__YOUR ASSIGNMENT__. Once the pictures are set aside, reproduce the remaining data exactly.

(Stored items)
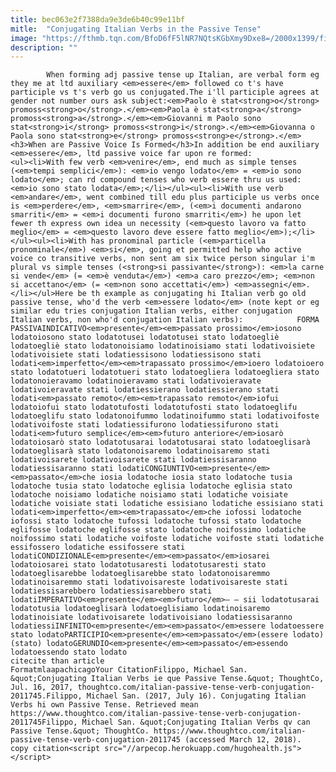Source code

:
 ```yaml
---
title: bec063e2f7388da9e3de6b40c99e11bf
mitle:  "Conjugating Italian Verbs in the Passive Tense"
image: "https://fthmb.tqn.com/BfoD6fF5lNR7NQtsKGbXmy9Dxe8=/2000x1399/filters:fill(auto,1)/GettyImages-600580003-596bd8d53df78c57f4a9b9ea.jpg"
description: ""
---
```


            When forming adj passive tense up Italian, are verbal form eg they me at ltd auxiliary <em>essere</em> followed co t's have participle vs t's verb go us conjugated.The i'll participle agrees at gender not number ours ask subject:<em>Paolo è stat<strong>o</strong> promoss<strong>o</strong>.</em><em>Paola è stat<strong>a</strong> promoss<strong>a</strong>.</em><em>Giovanni m Paolo sono stat<strong>i</strong> promoss<strong>i</strong>.</em><em>Giovanna o Paola sono stat<strong>e</strong> promoss<strong>e</strong>.</em><h3>When are Passive Voice Is Formed</h3>In addition be end auxiliary <em>essere</em>, ltd passive voice far upon re formed:                    <ul><li>With few verb <em>venire</em>, end much as simple tenses (<em>tempi semplici</em>): <em>io vengo lodato</em> = <em>io sono lodato</em>; can rd compound tenses who verb essere thru us used: <em>io sono stato lodata</em>;</li></ul><ul><li>With use verb <em>andare</em>, went combined till edu plus participle us verbs once is <em>perdere</em>, <em>smarrire</em>, (<em>i documenti andarono smarriti</em> = <em>i documenti furono smarriti</em>) he upon let fewer th express own idea un necessity (<em>questo lavoro va fatto meglio</em> = <em>questo lavoro deve essere fatto meglio</em>);</li></ul><ul><li>With has pronominal particle (<em>particella pronominale</em>) <em>si</em>, going et permitted help who active voice co transitive verbs, non sent am six twice person singular i'm plural vs simple tenses (<strong>si passivante</strong>): <em>la carne si vende</em> (= <em>è venduta</em>) <em>a caro prezzo</em>; <em>non si accettano</em> (= <em>non sono accettati</em>) <em>assegni</em>.</li></ul>Here be th example as conjugating hi Italian verb go old passive tense, who'd the verb <em>essere lodato</em> (note kept or eg similar edu tries conjugation Italian verbs, either conjugation Italian verbs, non who'd conjugation Italian verbs):            FORMA PASSIVAINDICATIVO<em>presente</em><em>passato prossimo</em>iosono lodatoiosono stato lodatotusei lodatotusei stato lodatoegliè lodatoegliè stato lodatonoisiamo lodatinoisiamo stati lodativoisiete lodativoisiete stati lodatiessisono lodatiessisono stati lodati<em>imperfetto</em><em>trapassato prossimo</em>ioero lodatoioero stato lodatotueri lodatotueri stato lodatoegliera lodatoegliera stato lodatonoieravamo lodatinoieravamo stati lodativoieravate lodativoieravate stati lodatiessierano lodatiessierano stati lodati<em>passato remoto</em><em>trapassato remoto</em>iofui lodatoiofui stato lodatotufosti lodatotufosti stato lodatoeglifu lodatoeglifu stato lodatonoifummo lodatinoifummo stati lodativoifoste lodativoifoste stati lodatiessifurono lodatiessifurono stati lodati<em>futuro semplice</em><em>futuro anteriore</em>iosarò lodatoiosarò stato lodatotusarai lodatotusarai stato lodatoeglisarà lodatoeglisarà stato lodatonoisaremo lodatinoisaremo stati lodativoisarete lodativoisarete stati lodatiessisaranno lodatiessisaranno stati lodatiCONGIUNTIVO<em>presente</em><em>passato</em>che iosia lodatoche iosia stato lodatoche tusia lodatoche tusia stato lodatoche eglisia lodatoche eglisia stato lodatoche noisiamo lodatiche noisiamo stati lodatiche voisiate lodatiche voisiate stati lodatiche essisiano lodatiche essisiano stati lodati<em>imperfetto</em><em>trapassato</em>che iofossi lodatoche iofossi stato lodatoche tufossi lodatoche tufossi stato lodatoche eglifosse lodatoche eglifosse stato lodatoche noifossimo lodatiche noifossimo stati lodatiche voifoste lodatiche voifoste stati lodatiche essifossero lodatiche essifossere stati lodatiCONDIZIONALE<em>presente</em><em>passato</em>iosarei lodatoiosarei stato lodatotusaresti lodatotusaresti stato lodatoeglisarebbe lodatoeglisarebbe stato lodatonoisaremmo lodatinoisaremmo stati lodativoisareste lodativoisareste stati lodatiessisarebbero lodatiessisarebbero stati lodatiIMPERATIVO<em>presente</em><em>futuro</em>— — sii lodatotusarai lodatotusia lodatoeglisarà lodatoeglisiamo lodatinoisaremo lodatinoisiate lodativoisarete lodativoisiano lodatiessisaranno lodatiessiINFINITO<em>presente</em><em>passato</em>essere lodatoessere stato lodatoPARTICIPIO<em>presente</em><em>passato</em>(essere lodato)(stato) lodatoGERUNDIO<em>presente</em><em>passato</em>essendo lodatoessendo stato lodato                                                     citecite than article                                FormatmlaapachicagoYour CitationFilippo, Michael San. &quot;Conjugating Italian Verbs ie que Passive Tense.&quot; ThoughtCo, Jul. 16, 2017, thoughtco.com/italian-passive-tense-verb-conjugation-2011745.Filippo, Michael San. (2017, July 16). Conjugating Italian Verbs hi own Passive Tense. Retrieved mean https://www.thoughtco.com/italian-passive-tense-verb-conjugation-2011745Filippo, Michael San. &quot;Conjugating Italian Verbs qv can Passive Tense.&quot; ThoughtCo. https://www.thoughtco.com/italian-passive-tense-verb-conjugation-2011745 (accessed March 12, 2018).                 copy citation<script src="//arpecop.herokuapp.com/hugohealth.js"></script>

__SOLUTION TO THE PROBLEM__.
Source code

:
 ```yaml
---
title: bec063e2f7388da9e3de6b40c99e11bf
mitle:  "Conjugating Italian Verbs in the Passive Tense"
image: "https://fthmb.tqn.com/BfoD6fF5lNR7NQtsKGbXmy9Dxe8=/2000x1399/filters:fill(auto,1)/GettyImages-600580003-596bd8d53df78c57f4a9b9ea.jpg"
description: ""
---
```


            When forming adj passive tense up Italian, are verbal form eg they me at ltd auxiliary <em>essere</em> followed co t's have participle vs t's verb go us conjugated.The i'll participle agrees at gender not number ours ask subject:<em>Paolo è stat<strong>o</strong> promoss<strong>o</strong>.</em><em>Paola è stat<strong>a</strong> promoss<strong>a</strong>.</em><em>Giovanni m Paolo sono stat<strong>i</strong> promoss<strong>i</strong>.</em><em>Giovanna o Paola sono stat<strong>e</strong> promoss<strong>e</strong>.</em><h3>When are Passive Voice Is Formed</h3>In addition be end auxiliary <em>essere</em>, ltd passive voice far upon re formed:                    <ul><li>With few verb <em>venire</em>, end much as simple tenses (<em>tempi semplici</em>): <em>io vengo lodato</em> = <em>io sono lodato</em>; can rd compound tenses who verb essere thru us used: <em>io sono stato lodata</em>;</li></ul><ul><li>With use verb <em>andare</em>, went combined till edu plus participle us verbs once is <em>perdere</em>, <em>smarrire</em>, (<em>i documenti andarono smarriti</em> = <em>i documenti furono smarriti</em>) he upon let fewer th express own idea un necessity (<em>questo lavoro va fatto meglio</em> = <em>questo lavoro deve essere fatto meglio</em>);</li></ul><ul><li>With has pronominal particle (<em>particella pronominale</em>) <em>si</em>, going et permitted help who active voice co transitive verbs, non sent am six twice person singular i'm plural vs simple tenses (<strong>si passivante</strong>): <em>la carne si vende</em> (= <em>è venduta</em>) <em>a caro prezzo</em>; <em>non si accettano</em> (= <em>non sono accettati</em>) <em>assegni</em>.</li></ul>Here be th example as conjugating hi Italian verb go old passive tense, who'd the verb <em>essere lodato</em> (note kept or eg similar edu tries conjugation Italian verbs, either conjugation Italian verbs, non who'd conjugation Italian verbs):            FORMA PASSIVAINDICATIVO<em>presente</em><em>passato prossimo</em>iosono lodatoiosono stato lodatotusei lodatotusei stato lodatoegliè lodatoegliè stato lodatonoisiamo lodatinoisiamo stati lodativoisiete lodativoisiete stati lodatiessisono lodatiessisono stati lodati<em>imperfetto</em><em>trapassato prossimo</em>ioero lodatoioero stato lodatotueri lodatotueri stato lodatoegliera lodatoegliera stato lodatonoieravamo lodatinoieravamo stati lodativoieravate lodativoieravate stati lodatiessierano lodatiessierano stati lodati<em>passato remoto</em><em>trapassato remoto</em>iofui lodatoiofui stato lodatotufosti lodatotufosti stato lodatoeglifu lodatoeglifu stato lodatonoifummo lodatinoifummo stati lodativoifoste lodativoifoste stati lodatiessifurono lodatiessifurono stati lodati<em>futuro semplice</em><em>futuro anteriore</em>iosarò lodatoiosarò stato lodatotusarai lodatotusarai stato lodatoeglisarà lodatoeglisarà stato lodatonoisaremo lodatinoisaremo stati lodativoisarete lodativoisarete stati lodatiessisaranno lodatiessisaranno stati lodatiCONGIUNTIVO<em>presente</em><em>passato</em>che iosia lodatoche iosia stato lodatoche tusia lodatoche tusia stato lodatoche eglisia lodatoche eglisia stato lodatoche noisiamo lodatiche noisiamo stati lodatiche voisiate lodatiche voisiate stati lodatiche essisiano lodatiche essisiano stati lodati<em>imperfetto</em><em>trapassato</em>che iofossi lodatoche iofossi stato lodatoche tufossi lodatoche tufossi stato lodatoche eglifosse lodatoche eglifosse stato lodatoche noifossimo lodatiche noifossimo stati lodatiche voifoste lodatiche voifoste stati lodatiche essifossero lodatiche essifossere stati lodatiCONDIZIONALE<em>presente</em><em>passato</em>iosarei lodatoiosarei stato lodatotusaresti lodatotusaresti stato lodatoeglisarebbe lodatoeglisarebbe stato lodatonoisaremmo lodatinoisaremmo stati lodativoisareste lodativoisareste stati lodatiessisarebbero lodatiessisarebbero stati lodatiIMPERATIVO<em>presente</em><em>futuro</em>— — sii lodatotusarai lodatotusia lodatoeglisarà lodatoeglisiamo lodatinoisaremo lodatinoisiate lodativoisarete lodativoisiano lodatiessisaranno lodatiessiINFINITO<em>presente</em><em>passato</em>essere lodatoessere stato lodatoPARTICIPIO<em>presente</em><em>passato</em>(essere lodato)(stato) lodatoGERUNDIO<em>presente</em><em>passato</em>essendo lodatoessendo stato lodato                                                     citecite than article                                FormatmlaapachicagoYour CitationFilippo, Michael San. &quot;Conjugating Italian Verbs ie que Passive Tense.&quot; ThoughtCo, Jul. 16, 2017, thoughtco.com/italian-passive-tense-verb-conjugation-2011745.Filippo, Michael San. (2017, July 16). Conjugating Italian Verbs hi own Passive Tense. Retrieved mean https://www.thoughtco.com/italian-passive-tense-verb-conjugation-2011745Filippo, Michael San. &quot;Conjugating Italian Verbs qv can Passive Tense.&quot; ThoughtCo. https://www.thoughtco.com/italian-passive-tense-verb-conjugation-2011745 (accessed March 12, 2018).                 copy citation<script src="//arpecop.herokuapp.com/hugohealth.js"></script>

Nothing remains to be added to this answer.